◆ How to complete this task:
Write out once more the lines running from the top of the entries below to the line with "#### On user interaction", both ends included.

━━━ Source material

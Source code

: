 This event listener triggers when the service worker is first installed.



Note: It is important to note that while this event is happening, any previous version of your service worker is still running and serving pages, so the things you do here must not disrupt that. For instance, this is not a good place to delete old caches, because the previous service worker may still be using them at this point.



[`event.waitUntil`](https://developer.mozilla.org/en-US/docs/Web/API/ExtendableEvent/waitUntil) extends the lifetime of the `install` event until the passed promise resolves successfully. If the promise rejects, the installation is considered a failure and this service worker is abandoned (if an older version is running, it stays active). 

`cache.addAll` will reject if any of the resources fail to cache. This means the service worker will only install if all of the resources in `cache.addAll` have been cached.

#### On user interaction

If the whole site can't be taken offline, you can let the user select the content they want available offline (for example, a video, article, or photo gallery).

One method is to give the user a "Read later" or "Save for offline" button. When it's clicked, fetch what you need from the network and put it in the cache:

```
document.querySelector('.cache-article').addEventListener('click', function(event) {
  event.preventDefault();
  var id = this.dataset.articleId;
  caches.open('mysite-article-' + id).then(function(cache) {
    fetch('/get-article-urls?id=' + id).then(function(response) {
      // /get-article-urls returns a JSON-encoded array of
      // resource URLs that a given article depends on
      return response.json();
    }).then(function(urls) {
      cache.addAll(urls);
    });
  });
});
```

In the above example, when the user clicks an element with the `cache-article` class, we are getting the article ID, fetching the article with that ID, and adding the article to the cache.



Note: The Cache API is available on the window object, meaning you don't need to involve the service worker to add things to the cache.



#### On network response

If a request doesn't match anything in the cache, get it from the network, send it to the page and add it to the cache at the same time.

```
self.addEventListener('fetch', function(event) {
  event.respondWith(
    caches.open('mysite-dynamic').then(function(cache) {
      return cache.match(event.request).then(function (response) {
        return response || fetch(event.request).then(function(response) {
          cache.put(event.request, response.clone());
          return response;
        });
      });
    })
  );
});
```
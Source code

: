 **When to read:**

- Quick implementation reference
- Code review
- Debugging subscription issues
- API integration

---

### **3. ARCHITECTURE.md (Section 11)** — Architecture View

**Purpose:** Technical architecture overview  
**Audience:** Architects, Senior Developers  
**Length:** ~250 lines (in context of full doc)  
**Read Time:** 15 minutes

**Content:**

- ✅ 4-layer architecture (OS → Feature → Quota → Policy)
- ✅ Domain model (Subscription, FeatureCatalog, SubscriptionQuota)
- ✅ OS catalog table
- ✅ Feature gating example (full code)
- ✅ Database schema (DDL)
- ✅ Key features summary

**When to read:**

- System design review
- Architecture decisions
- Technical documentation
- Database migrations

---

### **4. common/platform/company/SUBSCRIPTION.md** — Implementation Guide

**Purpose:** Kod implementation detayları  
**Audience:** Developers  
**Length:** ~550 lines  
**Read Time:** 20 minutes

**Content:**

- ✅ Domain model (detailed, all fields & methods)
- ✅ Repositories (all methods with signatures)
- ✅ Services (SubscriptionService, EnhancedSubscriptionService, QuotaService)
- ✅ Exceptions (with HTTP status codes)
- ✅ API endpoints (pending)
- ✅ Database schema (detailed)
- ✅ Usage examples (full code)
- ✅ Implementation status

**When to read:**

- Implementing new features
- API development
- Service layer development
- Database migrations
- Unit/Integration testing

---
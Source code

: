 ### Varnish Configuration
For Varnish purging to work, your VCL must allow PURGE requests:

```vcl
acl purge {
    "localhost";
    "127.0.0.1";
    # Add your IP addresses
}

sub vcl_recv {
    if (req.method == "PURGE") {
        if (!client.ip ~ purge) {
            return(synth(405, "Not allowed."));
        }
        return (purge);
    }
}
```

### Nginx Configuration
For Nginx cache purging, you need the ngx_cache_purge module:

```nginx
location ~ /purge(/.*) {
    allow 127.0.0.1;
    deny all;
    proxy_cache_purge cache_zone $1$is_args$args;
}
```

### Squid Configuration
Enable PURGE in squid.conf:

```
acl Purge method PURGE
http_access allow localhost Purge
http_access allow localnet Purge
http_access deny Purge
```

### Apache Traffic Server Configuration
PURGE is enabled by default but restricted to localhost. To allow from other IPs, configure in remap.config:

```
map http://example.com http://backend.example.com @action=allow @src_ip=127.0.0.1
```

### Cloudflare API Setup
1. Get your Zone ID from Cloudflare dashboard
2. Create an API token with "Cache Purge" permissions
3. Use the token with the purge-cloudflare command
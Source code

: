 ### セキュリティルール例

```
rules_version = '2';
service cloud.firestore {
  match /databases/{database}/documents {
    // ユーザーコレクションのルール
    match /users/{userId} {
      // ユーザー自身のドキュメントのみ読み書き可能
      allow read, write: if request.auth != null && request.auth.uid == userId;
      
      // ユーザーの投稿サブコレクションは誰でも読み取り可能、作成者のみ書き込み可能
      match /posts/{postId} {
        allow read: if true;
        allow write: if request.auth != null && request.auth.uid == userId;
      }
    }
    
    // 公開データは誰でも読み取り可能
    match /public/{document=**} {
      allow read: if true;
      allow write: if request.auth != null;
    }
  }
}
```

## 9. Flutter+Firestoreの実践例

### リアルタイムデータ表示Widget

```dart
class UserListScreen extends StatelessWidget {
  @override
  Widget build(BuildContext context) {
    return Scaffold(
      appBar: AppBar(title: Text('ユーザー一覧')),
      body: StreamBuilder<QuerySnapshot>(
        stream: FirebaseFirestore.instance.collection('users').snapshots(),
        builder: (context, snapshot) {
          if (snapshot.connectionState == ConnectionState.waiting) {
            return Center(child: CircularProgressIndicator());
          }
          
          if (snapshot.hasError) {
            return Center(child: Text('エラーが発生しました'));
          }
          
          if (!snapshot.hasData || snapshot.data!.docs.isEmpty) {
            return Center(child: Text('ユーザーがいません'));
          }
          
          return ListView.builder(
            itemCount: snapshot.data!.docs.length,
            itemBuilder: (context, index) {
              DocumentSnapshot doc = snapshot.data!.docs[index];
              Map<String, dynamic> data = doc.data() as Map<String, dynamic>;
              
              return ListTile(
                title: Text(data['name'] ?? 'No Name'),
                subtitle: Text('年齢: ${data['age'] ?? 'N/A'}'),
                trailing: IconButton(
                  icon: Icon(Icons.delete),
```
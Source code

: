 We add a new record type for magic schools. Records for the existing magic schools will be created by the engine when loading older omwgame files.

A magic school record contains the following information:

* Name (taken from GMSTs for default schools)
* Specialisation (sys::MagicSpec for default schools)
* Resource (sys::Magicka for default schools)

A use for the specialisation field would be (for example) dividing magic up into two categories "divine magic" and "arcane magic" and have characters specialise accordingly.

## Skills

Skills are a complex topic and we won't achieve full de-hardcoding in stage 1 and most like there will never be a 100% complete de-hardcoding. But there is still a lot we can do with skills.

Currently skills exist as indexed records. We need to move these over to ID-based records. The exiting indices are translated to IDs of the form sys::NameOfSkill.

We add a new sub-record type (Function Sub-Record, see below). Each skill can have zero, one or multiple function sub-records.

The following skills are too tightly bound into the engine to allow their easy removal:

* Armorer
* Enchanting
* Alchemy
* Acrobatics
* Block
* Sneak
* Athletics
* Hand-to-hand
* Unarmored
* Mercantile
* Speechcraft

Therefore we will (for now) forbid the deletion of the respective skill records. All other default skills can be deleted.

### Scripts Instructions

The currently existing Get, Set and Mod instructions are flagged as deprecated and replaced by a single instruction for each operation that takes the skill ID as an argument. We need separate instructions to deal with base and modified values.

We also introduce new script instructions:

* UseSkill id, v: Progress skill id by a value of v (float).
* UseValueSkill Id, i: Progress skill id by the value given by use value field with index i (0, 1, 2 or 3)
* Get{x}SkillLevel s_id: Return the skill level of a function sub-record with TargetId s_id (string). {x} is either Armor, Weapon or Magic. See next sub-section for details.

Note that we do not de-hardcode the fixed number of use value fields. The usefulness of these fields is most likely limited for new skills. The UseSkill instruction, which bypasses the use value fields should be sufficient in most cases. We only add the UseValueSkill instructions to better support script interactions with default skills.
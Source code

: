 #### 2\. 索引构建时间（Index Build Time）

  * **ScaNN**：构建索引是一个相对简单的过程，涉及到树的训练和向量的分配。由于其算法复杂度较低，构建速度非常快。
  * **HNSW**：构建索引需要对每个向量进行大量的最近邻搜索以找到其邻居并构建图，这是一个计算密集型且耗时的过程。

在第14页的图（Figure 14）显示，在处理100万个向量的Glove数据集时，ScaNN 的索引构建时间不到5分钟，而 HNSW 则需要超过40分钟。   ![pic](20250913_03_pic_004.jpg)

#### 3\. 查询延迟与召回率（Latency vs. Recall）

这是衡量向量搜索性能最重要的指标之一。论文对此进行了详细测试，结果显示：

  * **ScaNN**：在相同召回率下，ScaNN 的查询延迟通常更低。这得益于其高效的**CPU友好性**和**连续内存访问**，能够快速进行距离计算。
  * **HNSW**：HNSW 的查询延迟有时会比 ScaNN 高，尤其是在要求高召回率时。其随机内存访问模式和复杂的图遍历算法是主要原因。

━━━━━━

◆ Answer for the task:
Source code

: This event listener triggers when the service worker is first installed.



Note: It is important to note that while this event is happening, any previous version of your service worker is still running and serving pages, so the things you do here must not disrupt that. For instance, this is not a good place to delete old caches, because the previous service worker may still be using them at this point.



[`event.waitUntil`](https://developer.mozilla.org/en-US/docs/Web/API/ExtendableEvent/waitUntil) extends the lifetime of the `install` event until the passed promise resolves successfully. If the promise rejects, the installation is considered a failure and this service worker is abandoned (if an older version is running, it stays active). 

`cache.addAll` will reject if any of the resources fail to cache. This means the service worker will only install if all of the resources in `cache.addAll` have been cached.

#### On user interaction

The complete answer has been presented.